(Exercise goal):
Using "jetzt" as the search string, find the matching lines below and copy them.

___ Record extracts

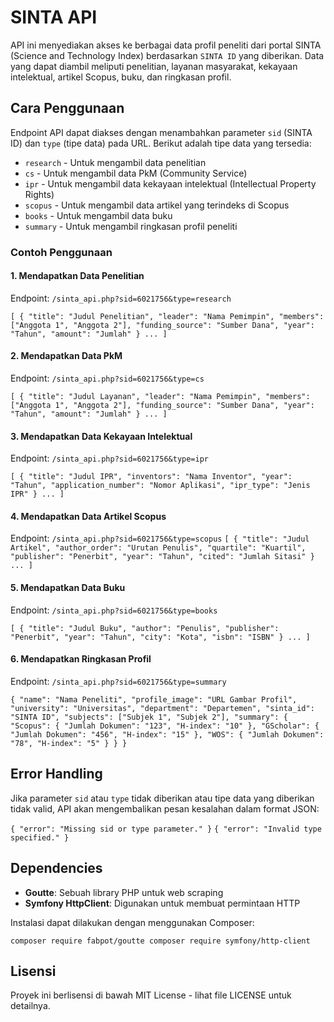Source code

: 
# SINTA API

API ini menyediakan akses ke berbagai data profil peneliti dari portal SINTA (Science and Technology Index) berdasarkan `SINTA ID` yang diberikan. Data yang dapat diambil meliputi penelitian, layanan masyarakat, kekayaan intelektual, artikel Scopus, buku, dan ringkasan profil.

## Cara Penggunaan

Endpoint API dapat diakses dengan menambahkan parameter `sid` (SINTA ID) dan `type` (tipe data) pada URL. Berikut adalah tipe data yang tersedia:

-   `research` - Untuk mengambil data penelitian
-   `cs` - Untuk mengambil data PkM (Community Service)
-   `ipr` - Untuk mengambil data kekayaan intelektual (Intellectual Property Rights)
-   `scopus` - Untuk mengambil data artikel yang terindeks di Scopus
-   `books` - Untuk mengambil data buku
-   `summary` - Untuk mengambil ringkasan profil peneliti

### Contoh Penggunaan

#### 1. Mendapatkan Data Penelitian

Endpoint: `/sinta_api.php?sid=6021756&type=research`

`[
    {
        "title": "Judul Penelitian",
        "leader": "Nama Pemimpin",
        "members": ["Anggota 1", "Anggota 2"],
        "funding_source": "Sumber Dana",
        "year": "Tahun",
        "amount": "Jumlah"
    }
    ...
]` 

#### 2. Mendapatkan Data PkM

Endpoint: `/sinta_api.php?sid=6021756&type=cs`

`[
    {
        "title": "Judul Layanan",
        "leader": "Nama Pemimpin",
        "members": ["Anggota 1", "Anggota 2"],
        "funding_source": "Sumber Dana",
        "year": "Tahun",
        "amount": "Jumlah"
    }
    ...
]` 

#### 3. Mendapatkan Data Kekayaan Intelektual

Endpoint: `/sinta_api.php?sid=6021756&type=ipr`

``[
    {
        "title": "Judul IPR",
        "inventors": "Nama Inventor",
        "year": "Tahun",
        "application_number": "Nomor Aplikasi",
        "ipr_type": "Jenis IPR"
    }
    ...
]``

#### 4. Mendapatkan Data Artikel Scopus

Endpoint: `/sinta_api.php?sid=6021756&type=scopus`
``[
    {
        "title": "Judul Artikel",
        "author_order": "Urutan Penulis",
        "quartile": "Kuartil",
        "publisher": "Penerbit",
        "year": "Tahun",
        "cited": "Jumlah Sitasi"
    }
    ...
]`` 

#### 5. Mendapatkan Data Buku

Endpoint: `/sinta_api.php?sid=6021756&type=books`

``[
    {
        "title": "Judul Buku",
        "author": "Penulis",
        "publisher": "Penerbit",
        "year": "Tahun",
        "city": "Kota",
        "isbn": "ISBN"
    }
    ...
]`` 

#### 6. Mendapatkan Ringkasan Profil

Endpoint: `/sinta_api.php?sid=6021756&type=summary`

`{
    "name": "Nama Peneliti",
    "profile_image": "URL Gambar Profil",
    "university": "Universitas",
    "department": "Departemen",
    "sinta_id": "SINTA ID",
    "subjects": ["Subjek 1", "Subjek 2"],
    "summary": {
        "Scopus": {
            "Jumlah Dokumen": "123",
            "H-index": "10"
        },
        "GScholar": {
            "Jumlah Dokumen": "456",
            "H-index": "15"
        },
        "WOS": {
            "Jumlah Dokumen": "78",
            "H-index": "5"
        }
    }
}` 

## Error Handling

Jika parameter `sid` atau `type` tidak diberikan atau tipe data yang diberikan tidak valid, API akan mengembalikan pesan kesalahan dalam format JSON:

``{
    "error": "Missing sid or type parameter."
}`` 
``{
    "error": "Invalid type specified."
}``

## Dependencies

-   **Goutte**: Sebuah library PHP untuk web scraping
-   **Symfony HttpClient**: Digunakan untuk membuat permintaan HTTP

Instalasi dapat dilakukan dengan menggunakan Composer:

`composer require fabpot/goutte
composer require symfony/http-client` 

## Lisensi

Proyek ini berlisensi di bawah MIT License - lihat file LICENSE untuk detailnya.
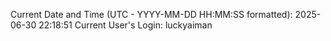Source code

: Current Date and Time (UTC - YYYY-MM-DD HH:MM:SS formatted): 2025-06-30 22:18:51
Current User's Login: luckyaiman

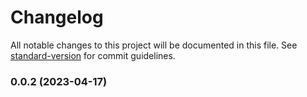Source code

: # Changelog

All notable changes to this project will be documented in this file. See [standard-version](https://github.com/conventional-changelog/standard-version) for commit guidelines.

### 0.0.2 (2023-04-17)
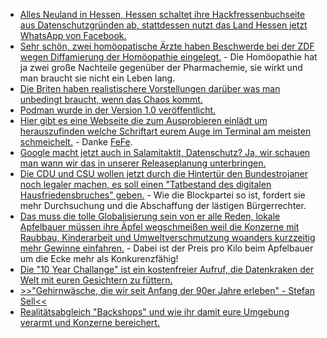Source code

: * [Alles Neuland in Hessen, Hessen schaltet ihre Hackfressenbuchseite aus Datenschutzgründen ab, stattdessen nutzt das Land Hessen jetzt WhatsApp von Facebook.](https://blog.fefe.de/?ts=a2ba5aa6)
* [Sehr schön, zwei homöopatische Ärzte haben Beschwerde bei der ZDF wegen Diffamierung der Homöopathie eingelegt.](https://www.neopresse.com/medien/zdf-diffamiert-homoeopathische-medizin/) - Die Homöopathie hat ja zwei große Nachteile gegenüber der Pharmachemie, sie wirkt und man braucht sie nicht ein Leben lang.
* [Die Briten haben realistischere Vorstellungen darüber was man unbedingt braucht, wenn das Chaos kommt.](https://blog.fefe.de/?ts=a2bbf2ca)
* [Podman wurde in der Version 1.0 veröffentlicht.](https://www.pro-linux.de/news/1/26687/podman-erreicht-version-10.html)
* [Hier gibt es eine Webseite die zum Ausprobieren einlädt um herauszufinden welche Schriftart eurem Auge im Terminal am meisten schmeichelt.](http://app.programmingfonts.org/#apl385) - Danke [FeFe](https://blog.fefe.de/?ts=a2bb6689).
* [Google macht jetzt auch in Salamitaktit, Datenschutz? Ja, wir schauen man wann wir das in unserer Releaseplanung unterbringen.](https://blog.fefe.de/?ts=a2b8ab52)
* [Die CDU und CSU wollen jetzt durch die Hintertür den Bundestrojaner noch legaler machen, es soll einen "Tatbestand des digitalen Hausfriedensbruches" geben.](https://tuxproject.de/blog/2019/01/gehwegparker-fordern-besseres-cyber/) - Wie die Blockpartei so ist, fordert sie mehr Durchsuchung und die Abschaffung der lästigen Bürgerrechter.
* [Das muss die tolle Globalisierung sein von er alle Reden, lokale Apfelbauer müssen ihre Äpfel wegschmeißen weil die Konzerne mit Raubbau, Kinderarbeit und Umweltverschmutzung woanders kurzzeitig mehr Gewinne einfahren.](https://netzfrauen.org/2019/01/22/apfel-2/) - Dabei ist der Preis pro Kilo beim Apfelbauer um die Ecke mehr als Konkurenzfähig!
* [Die "10 Year Challange" ist ein kostenfreier Aufruf, die Datenkraken der Welt mit euren Gesichtern zu füttern.](https://blog.fefe.de/?ts=a2b9c507)
* [>>"Gehirnwäsche, die wir seit Anfang der 90er Jahre erleben" - Stefan Sell<<](https://www.youtube.com/watch?v=mGl5r-v3EBI)
* [Realitätsabgleich "Backshops" und wie ihr damit eure Umgebung verarmt und Konzerne bereichert.](https://www.youtube.com/watch?v=obfUET2Jvgo)
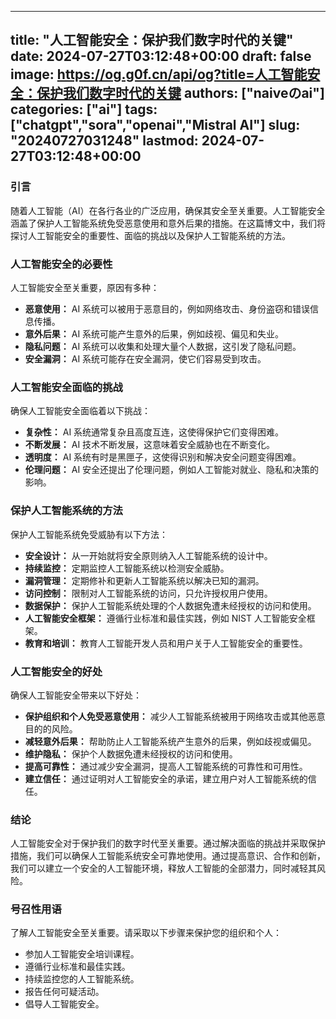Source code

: 
---
title: "人工智能安全：保护我们数字时代的关键"
date: 2024-07-27T03:12:48+00:00
draft: false
image: https://og.g0f.cn/api/og?title=人工智能安全：保护我们数字时代的关键
authors: ["naiveのai"]
categories: ["ai"]
tags: ["chatgpt","sora","openai","Mistral AI"]
slug: "20240727031248"
lastmod: 2024-07-27T03:12:48+00:00
---
### 引言

随着人工智能（AI）在各行各业的广泛应用，确保其安全至关重要。人工智能安全涵盖了保护人工智能系统免受恶意使用和意外后果的措施。在这篇博文中，我们将探讨人工智能安全的重要性、面临的挑战以及保护人工智能系统的方法。

### 人工智能安全的必要性

人工智能安全至关重要，原因有多种：

* **恶意使用：** AI 系统可以被用于恶意目的，例如网络攻击、身份盗窃和错误信息传播。
* **意外后果：** AI 系统可能产生意外的后果，例如歧视、偏见和失业。
* **隐私问题：** AI 系统可以收集和处理大量个人数据，这引发了隐私问题。
* **安全漏洞：** AI 系统可能存在安全漏洞，使它们容易受到攻击。

### 人工智能安全面临的挑战

确保人工智能安全面临着以下挑战：

* **复杂性：** AI 系统通常复杂且高度互连，这使得保护它们变得困难。
* **不断发展：** AI 技术不断发展，这意味着安全威胁也在不断变化。
* **透明度：** AI 系统有时是黑匣子，这使得识别和解决安全问题变得困难。
* **伦理问题：** AI 安全还提出了伦理问题，例如人工智能对就业、隐私和决策的影响。

### 保护人工智能系统的方法

保护人工智能系统免受威胁有以下方法：

* **安全设计：** 从一开始就将安全原则纳入人工智能系统的设计中。
* **持续监控：** 定期监控人工智能系统以检测安全威胁。
* **漏洞管理：** 定期修补和更新人工智能系统以解决已知的漏洞。
* **访问控制：** 限制对人工智能系统的访问，只允许授权用户使用。
* **数据保护：** 保护人工智能系统处理的个人数据免遭未经授权的访问和使用。
* **人工智能安全框架：** 遵循行业标准和最佳实践，例如 NIST 人工智能安全框架。
* **教育和培训：** 教育人工智能开发人员和用户关于人工智能安全的重要性。

### 人工智能安全的好处

确保人工智能安全带来以下好处：

* **保护组织和个人免受恶意使用：** 减少人工智能系统被用于网络攻击或其他恶意目的的风险。
* **减轻意外后果：** 帮助防止人工智能系统产生意外的后果，例如歧视或偏见。
* **维护隐私：** 保护个人数据免遭未经授权的访问和使用。
* **提高可靠性：** 通过减少安全漏洞，提高人工智能系统的可靠性和可用性。
* **建立信任：** 通过证明对人工智能安全的承诺，建立用户对人工智能系统的信任。

### 结论

人工智能安全对于保护我们的数字时代至关重要。通过解决面临的挑战并采取保护措施，我们可以确保人工智能系统安全可靠地使用。通过提高意识、合作和创新，我们可以建立一个安全的人工智能环境，释放人工智能的全部潜力，同时减轻其风险。

### 号召性用语

了解人工智能安全至关重要。请采取以下步骤来保护您的组织和个人：

* 参加人工智能安全培训课程。
* 遵循行业标准和最佳实践。
* 持续监控您的人工智能系统。
* 报告任何可疑活动。
* 倡导人工智能安全。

______

(Answer space):
: * [Alles Neuland in Hessen, Hessen schaltet ihre Hackfressenbuchseite aus Datenschutzgründen ab, stattdessen nutzt das Land Hessen jetzt WhatsApp von Facebook.](https://blog.fefe.de/?ts=a2ba5aa6)
* [Google macht jetzt auch in Salamitaktit, Datenschutz? Ja, wir schauen man wann wir das in unserer Releaseplanung unterbringen.](https://blog.fefe.de/?ts=a2b8ab52)
* [Die CDU und CSU wollen jetzt durch die Hintertür den Bundestrojaner noch legaler machen, es soll einen "Tatbestand des digitalen Hausfriedensbruches" geben.](https://tuxproject.de/blog/2019/01/gehwegparker-fordern-besseres-cyber/) - Wie die Blockpartei so ist, fordert sie mehr Durchsuchung und die Abschaffung der lästigen Bürgerrechter.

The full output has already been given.